The example we gave in the first section seems fairly simple, but it illustrates some significant problems. We supposed that the \(200\) cars of the sample had an average value of \($8,357\) (a number that is precisely known), and concluded that the population has an average of about the same amount, although its precise value is still unknown. What would happen if someone else were to take another sample of exactly the same size from exactly the same population? Would he or she get the same sample average as we did, \($8,357\)? Almost surely not. In fact, if the investigator who took the second sample reported precisely the same value, we would immediately become suspicious of his result. The sample average is an example of what is called a *random variable*: a number that varies from trial to trial of an experiment (in this case, from sample to sample), and does so in a way that cannot be predicted precisely. Random variables will be a central object of study for us, beginning in Chapter 4.

Another issue that arises is that different samples have different levels of reliability. We have supposed that our sample of size \(200\) had an average of \($8,357\). If a sample of size \(1,000\) yielded an average value of \($7,832\), then we would naturally regard this latter number as probably a better estimate of the average value of all cars, since it came from a larger sample. How can this be expressed? An important idea developed in Chapter 7 is the *confidence interval*: from the data we will construct an interval of values using a process that has a certain chance, say a \(95\% \) chance, of generating an interval that contains the true population average. Thus, instead of reporting a single estimate, \($8,357\), for the population mean we might say that, based on our sample data, we are \(95\% \) certain that the true average is within \($100\) of our sample mean, that is, we are \(95\% \) certain that the true average is the between \($8,257\) and \($8,457\). The number \($100\) will be computed from the sample data just as the sample mean \($8,357\) was. This "\(95\% \) confidence interval" will automatically indicate the reliability of the estimate that we obtained from the sample. Moreover, to obtain the same chance of containing the unknown parameter, a large sample will typically produce a shorter interval than a small sample will. Thus large samples usually give more accurate results. Unless we perform a *census*, which is a "sample" that includes the entire population, we can never be completely sure of the exact average value of the population. The best that we can do is to make statements of *probability*, an important concept that we will begin to study formally in Chapter 3.
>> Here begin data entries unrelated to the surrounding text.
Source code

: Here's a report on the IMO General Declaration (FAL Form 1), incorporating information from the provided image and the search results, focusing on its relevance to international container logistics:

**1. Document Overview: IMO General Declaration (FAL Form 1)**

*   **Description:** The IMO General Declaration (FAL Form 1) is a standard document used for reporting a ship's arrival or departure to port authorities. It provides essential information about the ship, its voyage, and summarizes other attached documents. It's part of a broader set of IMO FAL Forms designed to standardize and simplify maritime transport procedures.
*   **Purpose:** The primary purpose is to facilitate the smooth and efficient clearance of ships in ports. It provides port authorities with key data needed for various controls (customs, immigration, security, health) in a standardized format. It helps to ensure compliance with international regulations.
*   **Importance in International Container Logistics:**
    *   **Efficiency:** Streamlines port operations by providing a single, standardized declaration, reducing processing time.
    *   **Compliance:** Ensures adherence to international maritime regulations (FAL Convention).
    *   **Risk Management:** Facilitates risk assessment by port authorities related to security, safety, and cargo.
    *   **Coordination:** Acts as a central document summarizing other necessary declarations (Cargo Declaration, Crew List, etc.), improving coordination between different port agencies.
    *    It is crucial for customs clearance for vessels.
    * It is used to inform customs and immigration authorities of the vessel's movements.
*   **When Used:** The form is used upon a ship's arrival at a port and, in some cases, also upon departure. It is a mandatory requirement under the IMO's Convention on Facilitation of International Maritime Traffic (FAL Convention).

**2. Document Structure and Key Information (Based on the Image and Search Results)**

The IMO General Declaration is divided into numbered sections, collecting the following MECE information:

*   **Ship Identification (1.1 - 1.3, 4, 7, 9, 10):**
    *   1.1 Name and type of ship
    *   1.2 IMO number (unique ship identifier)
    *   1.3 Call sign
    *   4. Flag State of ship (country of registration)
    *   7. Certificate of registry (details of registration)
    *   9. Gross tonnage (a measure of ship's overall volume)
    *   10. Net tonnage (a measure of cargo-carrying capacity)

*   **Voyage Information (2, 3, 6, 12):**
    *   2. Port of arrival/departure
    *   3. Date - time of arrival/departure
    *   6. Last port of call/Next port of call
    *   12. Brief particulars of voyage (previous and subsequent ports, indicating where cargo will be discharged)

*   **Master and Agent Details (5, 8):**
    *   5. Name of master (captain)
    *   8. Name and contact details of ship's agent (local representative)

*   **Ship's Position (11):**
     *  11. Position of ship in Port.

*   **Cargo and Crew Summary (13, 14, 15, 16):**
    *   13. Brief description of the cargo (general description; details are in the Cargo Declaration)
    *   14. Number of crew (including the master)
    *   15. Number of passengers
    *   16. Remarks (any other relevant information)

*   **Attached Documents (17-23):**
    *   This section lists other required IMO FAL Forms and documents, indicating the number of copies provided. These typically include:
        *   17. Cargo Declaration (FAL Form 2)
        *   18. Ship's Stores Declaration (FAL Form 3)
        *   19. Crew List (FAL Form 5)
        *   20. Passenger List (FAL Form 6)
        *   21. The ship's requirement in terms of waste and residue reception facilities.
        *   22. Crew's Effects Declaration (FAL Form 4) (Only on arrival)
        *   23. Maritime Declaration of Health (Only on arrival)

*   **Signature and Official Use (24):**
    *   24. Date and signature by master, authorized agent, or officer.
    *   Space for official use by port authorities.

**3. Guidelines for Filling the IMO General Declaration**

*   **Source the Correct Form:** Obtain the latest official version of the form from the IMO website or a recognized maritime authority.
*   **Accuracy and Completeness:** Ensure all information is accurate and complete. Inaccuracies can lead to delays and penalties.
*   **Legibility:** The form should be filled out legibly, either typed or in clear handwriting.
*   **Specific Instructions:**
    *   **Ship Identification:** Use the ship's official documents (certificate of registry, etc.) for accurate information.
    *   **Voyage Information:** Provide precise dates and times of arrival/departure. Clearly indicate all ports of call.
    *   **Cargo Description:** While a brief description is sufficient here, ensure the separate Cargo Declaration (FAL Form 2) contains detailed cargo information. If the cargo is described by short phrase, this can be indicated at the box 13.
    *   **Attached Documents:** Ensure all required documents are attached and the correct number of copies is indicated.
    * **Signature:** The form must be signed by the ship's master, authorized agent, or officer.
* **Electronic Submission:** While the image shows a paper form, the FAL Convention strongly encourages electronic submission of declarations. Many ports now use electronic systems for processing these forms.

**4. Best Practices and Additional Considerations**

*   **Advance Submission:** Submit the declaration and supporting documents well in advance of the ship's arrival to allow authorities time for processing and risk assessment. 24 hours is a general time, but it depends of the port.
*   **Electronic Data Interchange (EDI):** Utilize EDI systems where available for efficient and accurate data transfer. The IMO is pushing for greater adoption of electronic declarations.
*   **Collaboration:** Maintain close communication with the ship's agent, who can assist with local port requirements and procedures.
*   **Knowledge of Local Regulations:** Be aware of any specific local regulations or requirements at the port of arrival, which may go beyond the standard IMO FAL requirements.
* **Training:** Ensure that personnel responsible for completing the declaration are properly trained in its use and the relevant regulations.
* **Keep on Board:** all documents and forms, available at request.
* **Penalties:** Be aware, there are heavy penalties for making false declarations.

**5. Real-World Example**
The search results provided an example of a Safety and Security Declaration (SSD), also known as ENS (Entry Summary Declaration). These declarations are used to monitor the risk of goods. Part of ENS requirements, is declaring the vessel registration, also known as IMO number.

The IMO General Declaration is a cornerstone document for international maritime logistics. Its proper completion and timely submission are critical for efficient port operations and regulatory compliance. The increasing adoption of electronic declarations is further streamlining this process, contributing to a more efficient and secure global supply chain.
Sampling may be done not only to estimate a population parameter, but to test a claim that is made about that parameter. Suppose a food package asserts that the amount of sugar in one serving of the product is \(14\) grams. A consumer group might suspect that it actually contains more. How would they test the competing claims about the amount of sugar, "\(14\) grams" versus "more than \(14\) grams"? They might take a random sample of perhaps \(20\) food packages, measure the amount of sugar in one serving of each one, and average those amounts. They are not interested in measuring the average amount of sugar in a serving for its own sake; their interest is simply whether the claim about the true amount is accurate. Stated another way, they are sampling not in order to estimate the average amount of sugar in one serving, but to see whether that amount, whatever it may be, is larger than \(14\) grams. Again because one can have certain knowledge only by taking a census, ideas of probability enter into the analysis. We will examine tests of hypotheses beginning in Chapter 8 .

Several times in this introduction we have used the term “random sample.” Generally the value of our data is only as good as the sample that produced it. For example, suppose we wish to estimate the proportion of all students at a large university who are females, which we denote by \(p\). If we select \(50\) students at random and \(27\) of them are female, then a natural estimate is \( p \approx \hat{p} = 27/50 = 0.54 \) or \(54\% \). How much confidence we can place in this estimate depends not only on the size of the sample, but on its quality, whether or not it is truly random, or at least truly representative of the whole population. If all \(50\) students in our sample were drawn from a College of Nursing, then the proportion of female students in the sample is likely higher than that of the entire campus. If all \(50\) students were selected from a College of Engineering Sciences, then the proportion of students in the entire student body who are females could be underestimated. In either case, the estimate would be distorted or biased. In statistical practice an unbiased sampling scheme is important but in most cases not easy to produce. For this introductory course we will assume that all samples are either random or at least representative.

Key Takeaway

- Statistics computed from samples vary randomly from sample to sample. Conclusions made about population parameters are statements of probability.